Quantclean is a program that **reformats** every financial dataset to **US Equity TradeBar** (Quantconnect format)

We all faced the problem of reformating or data to a standard. Manual data cleaning is clearly boring and take time. Quantclean is here to help you and to make you life easier as a quant.

Works great with datas from Quandl, Algoseek, Alpha Vantage, yfinance, and many other more...

## Few things you may want to know before getting started 🍉

1) Even if you don't have an open, close, volume, high, low, date column, quantclean will create a blank column for it. No problem!

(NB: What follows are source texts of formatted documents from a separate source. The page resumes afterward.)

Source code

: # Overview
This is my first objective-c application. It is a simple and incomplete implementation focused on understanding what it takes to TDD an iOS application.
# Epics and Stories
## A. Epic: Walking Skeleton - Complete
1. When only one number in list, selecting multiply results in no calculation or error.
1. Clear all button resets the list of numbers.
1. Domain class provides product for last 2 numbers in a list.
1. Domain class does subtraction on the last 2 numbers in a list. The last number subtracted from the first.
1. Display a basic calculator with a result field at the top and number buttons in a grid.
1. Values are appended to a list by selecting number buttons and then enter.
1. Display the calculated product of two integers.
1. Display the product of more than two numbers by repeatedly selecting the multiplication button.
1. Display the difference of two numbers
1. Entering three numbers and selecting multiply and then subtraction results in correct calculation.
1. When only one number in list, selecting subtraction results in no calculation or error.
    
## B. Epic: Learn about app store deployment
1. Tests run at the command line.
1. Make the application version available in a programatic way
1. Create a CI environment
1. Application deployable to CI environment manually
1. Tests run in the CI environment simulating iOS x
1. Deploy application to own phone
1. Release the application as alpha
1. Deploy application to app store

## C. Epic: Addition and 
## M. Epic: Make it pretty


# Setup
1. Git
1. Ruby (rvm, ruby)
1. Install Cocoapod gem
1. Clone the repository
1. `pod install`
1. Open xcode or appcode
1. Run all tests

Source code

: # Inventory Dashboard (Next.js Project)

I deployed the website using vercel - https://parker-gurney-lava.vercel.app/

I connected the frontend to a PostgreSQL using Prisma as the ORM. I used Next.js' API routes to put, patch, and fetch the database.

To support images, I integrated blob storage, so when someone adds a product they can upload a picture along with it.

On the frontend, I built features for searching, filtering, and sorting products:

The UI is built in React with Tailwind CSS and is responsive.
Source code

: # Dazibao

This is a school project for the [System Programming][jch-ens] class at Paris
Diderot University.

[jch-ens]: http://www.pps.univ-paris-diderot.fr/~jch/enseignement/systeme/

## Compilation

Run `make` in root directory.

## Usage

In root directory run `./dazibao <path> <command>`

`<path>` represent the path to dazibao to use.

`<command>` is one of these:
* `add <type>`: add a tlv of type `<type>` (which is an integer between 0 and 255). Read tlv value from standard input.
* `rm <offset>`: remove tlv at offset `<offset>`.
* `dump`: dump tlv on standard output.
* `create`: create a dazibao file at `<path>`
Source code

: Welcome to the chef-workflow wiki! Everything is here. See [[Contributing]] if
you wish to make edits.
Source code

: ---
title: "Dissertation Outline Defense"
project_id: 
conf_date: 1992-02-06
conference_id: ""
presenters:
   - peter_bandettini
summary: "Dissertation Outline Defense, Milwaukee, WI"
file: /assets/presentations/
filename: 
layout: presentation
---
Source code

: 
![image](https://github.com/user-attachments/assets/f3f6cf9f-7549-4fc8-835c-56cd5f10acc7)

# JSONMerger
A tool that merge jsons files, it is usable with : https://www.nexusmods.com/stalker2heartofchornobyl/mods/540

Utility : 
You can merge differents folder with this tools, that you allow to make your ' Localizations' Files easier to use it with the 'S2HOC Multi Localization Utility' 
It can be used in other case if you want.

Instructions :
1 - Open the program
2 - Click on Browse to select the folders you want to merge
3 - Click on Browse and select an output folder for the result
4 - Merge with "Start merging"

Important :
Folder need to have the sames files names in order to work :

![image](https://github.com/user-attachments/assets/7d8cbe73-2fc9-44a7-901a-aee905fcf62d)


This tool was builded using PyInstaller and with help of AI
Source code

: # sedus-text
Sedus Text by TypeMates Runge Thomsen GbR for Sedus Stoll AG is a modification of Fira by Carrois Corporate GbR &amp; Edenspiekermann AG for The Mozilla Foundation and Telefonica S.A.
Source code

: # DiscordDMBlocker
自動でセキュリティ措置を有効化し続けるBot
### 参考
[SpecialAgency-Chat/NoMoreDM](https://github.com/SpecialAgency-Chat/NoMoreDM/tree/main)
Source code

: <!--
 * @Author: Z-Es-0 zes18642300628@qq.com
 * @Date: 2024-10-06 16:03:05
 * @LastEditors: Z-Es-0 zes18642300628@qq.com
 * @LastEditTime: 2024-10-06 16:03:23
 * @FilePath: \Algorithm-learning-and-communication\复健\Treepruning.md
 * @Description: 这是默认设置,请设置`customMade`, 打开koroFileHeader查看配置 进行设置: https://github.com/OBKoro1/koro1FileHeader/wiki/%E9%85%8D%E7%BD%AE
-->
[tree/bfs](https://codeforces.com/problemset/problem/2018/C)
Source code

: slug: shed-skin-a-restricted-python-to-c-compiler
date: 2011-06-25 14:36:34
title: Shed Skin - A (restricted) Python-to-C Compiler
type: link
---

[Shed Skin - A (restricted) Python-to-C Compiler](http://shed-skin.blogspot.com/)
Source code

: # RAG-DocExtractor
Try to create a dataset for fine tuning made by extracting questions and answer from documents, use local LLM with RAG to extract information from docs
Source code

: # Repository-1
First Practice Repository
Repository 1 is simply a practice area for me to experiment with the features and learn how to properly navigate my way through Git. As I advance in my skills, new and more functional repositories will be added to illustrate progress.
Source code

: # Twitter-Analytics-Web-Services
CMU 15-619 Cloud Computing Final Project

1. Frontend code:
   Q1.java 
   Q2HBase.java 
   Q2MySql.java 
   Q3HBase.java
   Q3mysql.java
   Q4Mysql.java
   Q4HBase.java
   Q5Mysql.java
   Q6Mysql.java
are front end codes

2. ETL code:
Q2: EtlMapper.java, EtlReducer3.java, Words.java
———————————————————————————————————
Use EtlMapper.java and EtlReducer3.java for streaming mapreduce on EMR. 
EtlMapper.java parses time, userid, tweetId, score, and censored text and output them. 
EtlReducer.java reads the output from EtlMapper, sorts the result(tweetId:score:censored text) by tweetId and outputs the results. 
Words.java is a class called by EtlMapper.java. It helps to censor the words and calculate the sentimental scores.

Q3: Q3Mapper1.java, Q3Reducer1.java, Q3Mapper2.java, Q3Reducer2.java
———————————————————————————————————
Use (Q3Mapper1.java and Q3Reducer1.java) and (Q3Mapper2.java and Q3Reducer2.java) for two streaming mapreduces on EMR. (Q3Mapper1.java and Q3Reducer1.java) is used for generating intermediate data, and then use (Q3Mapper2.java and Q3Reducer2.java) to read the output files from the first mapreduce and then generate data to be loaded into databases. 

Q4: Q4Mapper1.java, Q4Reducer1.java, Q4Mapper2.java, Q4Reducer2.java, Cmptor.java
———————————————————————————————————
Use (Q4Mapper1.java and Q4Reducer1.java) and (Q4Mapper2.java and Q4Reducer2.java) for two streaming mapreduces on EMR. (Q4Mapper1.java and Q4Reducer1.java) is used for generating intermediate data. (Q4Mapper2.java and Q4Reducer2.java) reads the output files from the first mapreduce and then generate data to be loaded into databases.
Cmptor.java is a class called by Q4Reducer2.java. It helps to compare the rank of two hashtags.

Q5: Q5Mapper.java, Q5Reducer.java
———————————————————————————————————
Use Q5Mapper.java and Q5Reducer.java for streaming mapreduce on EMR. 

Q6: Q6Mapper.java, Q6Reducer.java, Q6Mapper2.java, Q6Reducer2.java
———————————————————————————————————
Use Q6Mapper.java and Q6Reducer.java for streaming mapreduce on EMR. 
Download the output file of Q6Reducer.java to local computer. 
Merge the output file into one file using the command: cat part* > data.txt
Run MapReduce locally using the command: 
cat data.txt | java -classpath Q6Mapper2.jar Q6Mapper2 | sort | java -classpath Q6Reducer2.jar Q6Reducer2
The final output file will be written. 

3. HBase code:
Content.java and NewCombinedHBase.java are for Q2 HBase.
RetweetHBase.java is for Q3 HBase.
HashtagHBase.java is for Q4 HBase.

2) The dataframe generated will look like this if you have a date and time column (or if both are on the same column):

| Date| Open | High | Low | Close | Volume
| ----------- | ---------- | --------- | ---------- | --------- | ---------
| 20131001 09:00 | 6448000  | 6448000 | 6448000 | 6448000 | 90

 - Date - String date "YYYYMMDD HH:MM" in the timezone of the data format.
 - Open - Deci-cents Open Price for TradeBar.
 - High - Deci-cents High Price for TradeBar.
 - Low - Deci-cents Low Price for TradeBar.
 - Close - Deci-cents Close Price for TradeBar.
 - Volume - Number of shares traded in this TradeBar.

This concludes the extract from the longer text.